Compound 2-a (9.50g, 18.89mmol), (9-phenyl-9H-carbazol-3-yl) boronic acid (6.23g, 21.72mmol) was completely added to 240ml of tetrahydrofuran in a 500ml round bottom flask in a nitrogen atmosphere. After dissolving, 2M aqueous potassium carbonate solution (120ml) was added, tetrakis-(triphenylphosphine)palladium (0.65g, 0.57mmol) was added, followed by heating and stirring for 7 hours. The temperature was lowered to room temperature, the water layer was removed, dried over anhydrous magnesium sulfate, concentrated under reduced pressure, and recrystallized with 190 ml of tetrahydrofuran to prepare compound 2-1 (8.16g, 65%).

MS: [M+H] ⁺ = 667

Manufacturing example 2-2: Preparation of compound 2-2

Compound 2-b (8.50g, 14.68mmol), (9-phenyl-9H-carbazol-3-yl) boronic acid (4.85g, 16.88mmol) was completely added to 200ml of tetrahydrofuran in a 500ml round bottom flask in a nitrogen atmosphere. After dissolving, 2M aqueous potassium carbonate solution (100ml) was added, tetrakis-(triphenylphosphine)palladium (0.51g, 0.44mmol) was added, followed by heating and stirring for 6 hours. The temperature was lowered to room temperature, the water layer was removed, dried over anhydrous magnesium sulfate, concentrated under reduced pressure, and recrystallized with 170 ml of tetrahydrofuran to prepare compound 2-2 (6.61 g, 61%).

MS: [M+H] ⁺ = 743

Manufacturing example 2-3: Preparation of compound 2-3

Compound 2-b (7.00g, 13.92mmol), (9-([1,1'-biphenyl]-3-yl)-9H-carbazol-3-yl)boronic acid in a 500 ml round bottom flask in a nitrogen atmosphere (5.81g, 16.00mmol) was completely dissolved in 200ml of tetrahydrofuran, 2M aqueous potassium carbonate solution (100ml) was added, tetrakis-(triphenylphosphine)palladium (0.48g, 0.42mmol) was added, and then for 5 hours. Heated and stirred. The temperature was lowered to room temperature, the water layer was removed, dried over anhydrous magnesium sulfate, concentrated under reduced pressure, and recrystallized with 150 ml of tetrahydrofuran to prepare compound 2-3 (5.67 g, 55%).

MS: [M+H] ⁺ = 743

Manufacturing example 3-1: Preparation of compound 3-1

Compound 3-a (4.50g, 11.28mmol), (4-(diphenylamino)phenyl) boronic acid (7.17g, 24.81mmol) was completely dissolved in 220ml of tetrahydrofuran in a 500ml round bottom flask in a nitrogen atmosphere, and then 2M carbonic acid.
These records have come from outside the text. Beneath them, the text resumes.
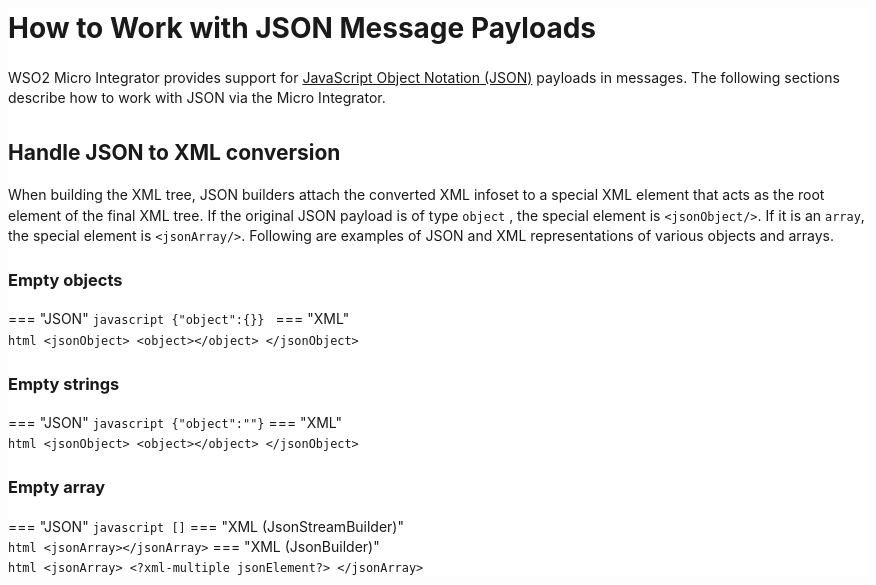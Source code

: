 # How to Work with JSON Message Payloads

WSO2 Micro Integrator provides support for [JavaScript Object Notation (JSON)](http://www.json.org/) payloads in messages. The following sections describe how to work with JSON via the Micro Integrator.

## Handle JSON to XML conversion

When building the XML tree, JSON builders attach the converted XML infoset to a special XML element that acts as the root element of the
final XML tree. If the original JSON payload is of type `object` , the special element is `<jsonObject/>`. If it is an `array`, the special element is `<jsonArray/>`. Following are examples of JSON and XML representations of various objects and arrays.

### Empty objects

=== "JSON"
    ```javascript
    {"object":{}}
    ```
=== "XML"    
    ```html
    <jsonObject>
      <object></object>
    </jsonObject>
    ```

### Empty strings

=== "JSON"
    ``` javascript
    {"object":""}
    ```
=== "XML"    
    ``` html
    <jsonObject>
      <object></object>
    </jsonObject>
    ```

### Empty array

=== "JSON"
    ``` javascript
    []
    ```
=== "XML (JsonStreamBuilder)"     
    ``` html
    <jsonArray></jsonArray>
    ```
=== "XML (JsonBuilder)"    
    ``` html
    <jsonArray>
      <?xml-multiple jsonElement?>
    </jsonArray>
    ```
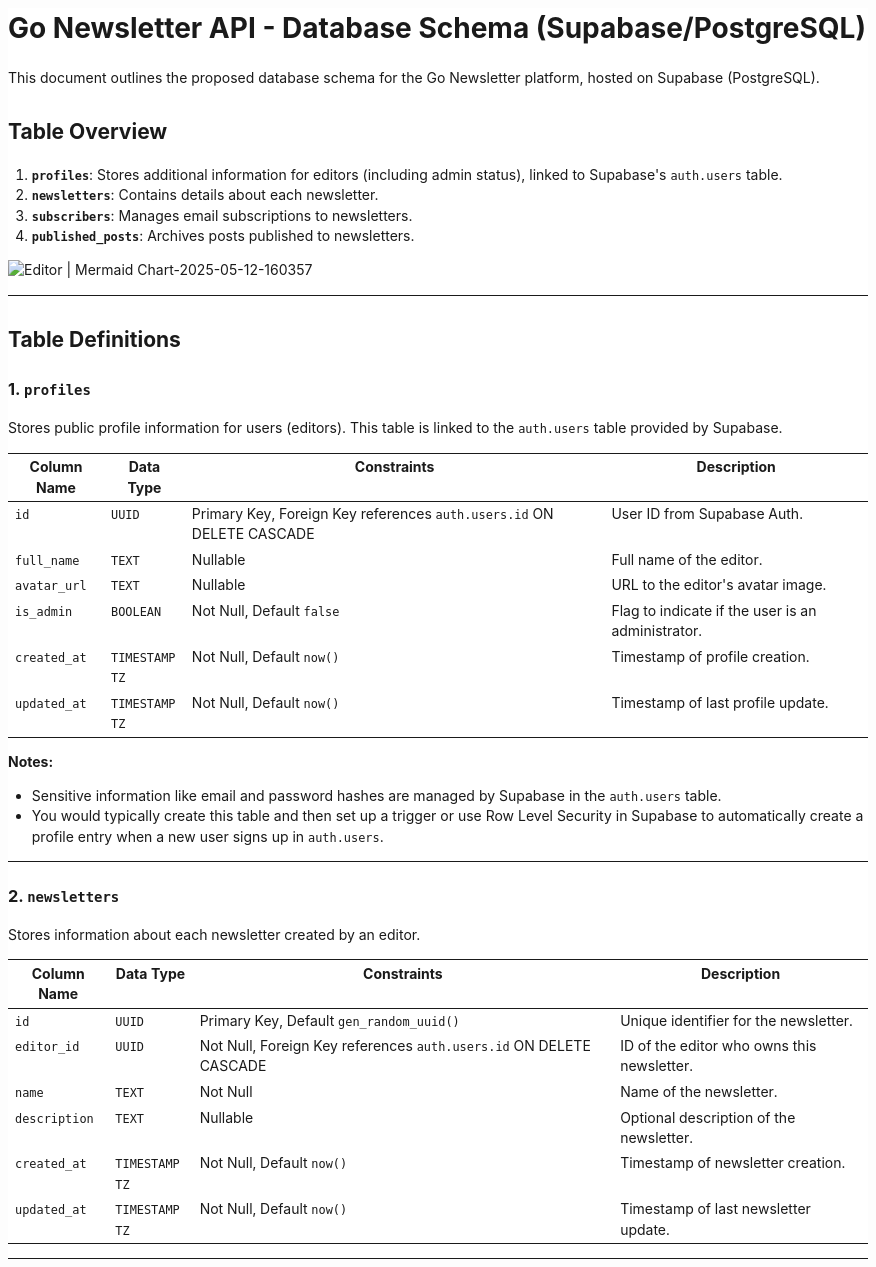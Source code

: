 # Go Newsletter API - Database Schema (Supabase/PostgreSQL)

This document outlines the proposed database schema for the Go Newsletter platform, hosted on Supabase (PostgreSQL).

## Table Overview

1.  **`profiles`**: Stores additional information for editors (including admin status), linked to Supabase's `auth.users` table.
2.  **`newsletters`**: Contains details about each newsletter.
3.  **`subscribers`**: Manages email subscriptions to newsletters.
4.  **`published_posts`**: Archives posts published to newsletters.

![Editor | Mermaid Chart-2025-05-12-160357](https://github.com/user-attachments/assets/063fba19-1bbe-4a36-aef3-7fd5f025282c)


---

## Table Definitions

### 1. `profiles`

Stores public profile information for users (editors). This table is linked to the `auth.users` table provided by Supabase.

| Column Name      | Data Type     | Constraints                                                | Description                                     |
| ---------------- | ------------- | ---------------------------------------------------------- | ----------------------------------------------- |
| `id`             | `UUID`        | Primary Key, Foreign Key references `auth.users.id` ON DELETE CASCADE | User ID from Supabase Auth.                     |
| `full_name`      | `TEXT`        | Nullable                                                   | Full name of the editor.                        |
| `avatar_url`     | `TEXT`        | Nullable                                                   | URL to the editor's avatar image.              |
| `is_admin`       | `BOOLEAN`     | Not Null, Default `false`                                  | Flag to indicate if the user is an administrator. |
| `created_at`     | `TIMESTAMPTZ` | Not Null, Default `now()`                                  | Timestamp of profile creation.                  |
| `updated_at`     | `TIMESTAMPTZ` | Not Null, Default `now()`                                  | Timestamp of last profile update.               |

**Notes:**
*   Sensitive information like email and password hashes are managed by Supabase in the `auth.users` table.
*   You would typically create this table and then set up a trigger or use Row Level Security in Supabase to automatically create a profile entry when a new user signs up in `auth.users`.

---

### 2. `newsletters`

Stores information about each newsletter created by an editor.

| Column Name   | Data Type     | Constraints                                                               | Description                                     |
| ------------- | ------------- | ------------------------------------------------------------------------- | ----------------------------------------------- |
| `id`          | `UUID`        | Primary Key, Default `gen_random_uuid()`                                  | Unique identifier for the newsletter.           |
| `editor_id`   | `UUID`        | Not Null, Foreign Key references `auth.users.id` ON DELETE CASCADE          | ID of the editor who owns this newsletter.      |
| `name`        | `TEXT`        | Not Null                                                                  | Name of the newsletter.                         |
| `description` | `TEXT`        | Nullable                                                                  | Optional description of the newsletter.         |
| `created_at`  | `TIMESTAMPTZ` | Not Null, Default `now()`                                                 | Timestamp of newsletter creation.               |
| `updated_at`  | `TIMESTAMPTZ` | Not Null, Default `now()`                                                 | Timestamp of last newsletter update.            |

---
Potassium aqueous solution (110ml) was added, tetrakis-(triphenylphosphine)palladium (0.39g, 0.34mmol) was added, followed by heating and stirring for 4 hours. The temperature was lowered to room temperature, the water layer was removed, dried over anhydrous magnesium sulfate, concentrated under reduced pressure, and recrystallized with 180 ml of tetrahydrofuran to prepare compound 3-1 (5.78 g, 70%).

MS: [M+H] ⁺ = 730

Manufacturing example 3-2: Preparation of compound 3-2

Except for using N 3,6-dibromo-9-(naphthalen-2-yl)-9H-carbazole instead of 3-a, compound 3-2 was prepared in the same manner as in the preparation method of compound 3-1. Was prepared.

MS: [M+H] ⁺ = 780

Manufacturing example 3-3: Preparation of compound 3-3

Except for using 9-([1,1'-biphenyl]-4-yl)-3,6-dibromo-9H-carbazole instead of 3-a, the same as the preparation method of compound 3-1 Compound 3-3 was prepared by the method.

MS: [M+H] ⁺ = 806

< Example >

Example 1: Fabrication of an organic light emitting device

A glass substrate coated with a thin film of ITO (indium tin oxide) having a thickness of 1,000Å was put in distilled water dissolved in a detergent and washed with ultrasonic waves. At this time, a product made by Fischer Co. was used as a detergent, and distilled water secondarily filtered with a filter manufactured by Millipore Co. was used as distilled water. After washing the ITO for 30 minutes, it was repeated twice with distilled water to perform ultrasonic cleaning for 10 minutes. After washing with distilled water, ultrasonic washing was performed with a solvent of isopropyl alcohol, acetone, and methanol, dried, and then transported to a plasma cleaner. In addition, after cleaning the substrate for 5 minutes using oxygen plasma, the substrate was transported to a vacuum evaporator.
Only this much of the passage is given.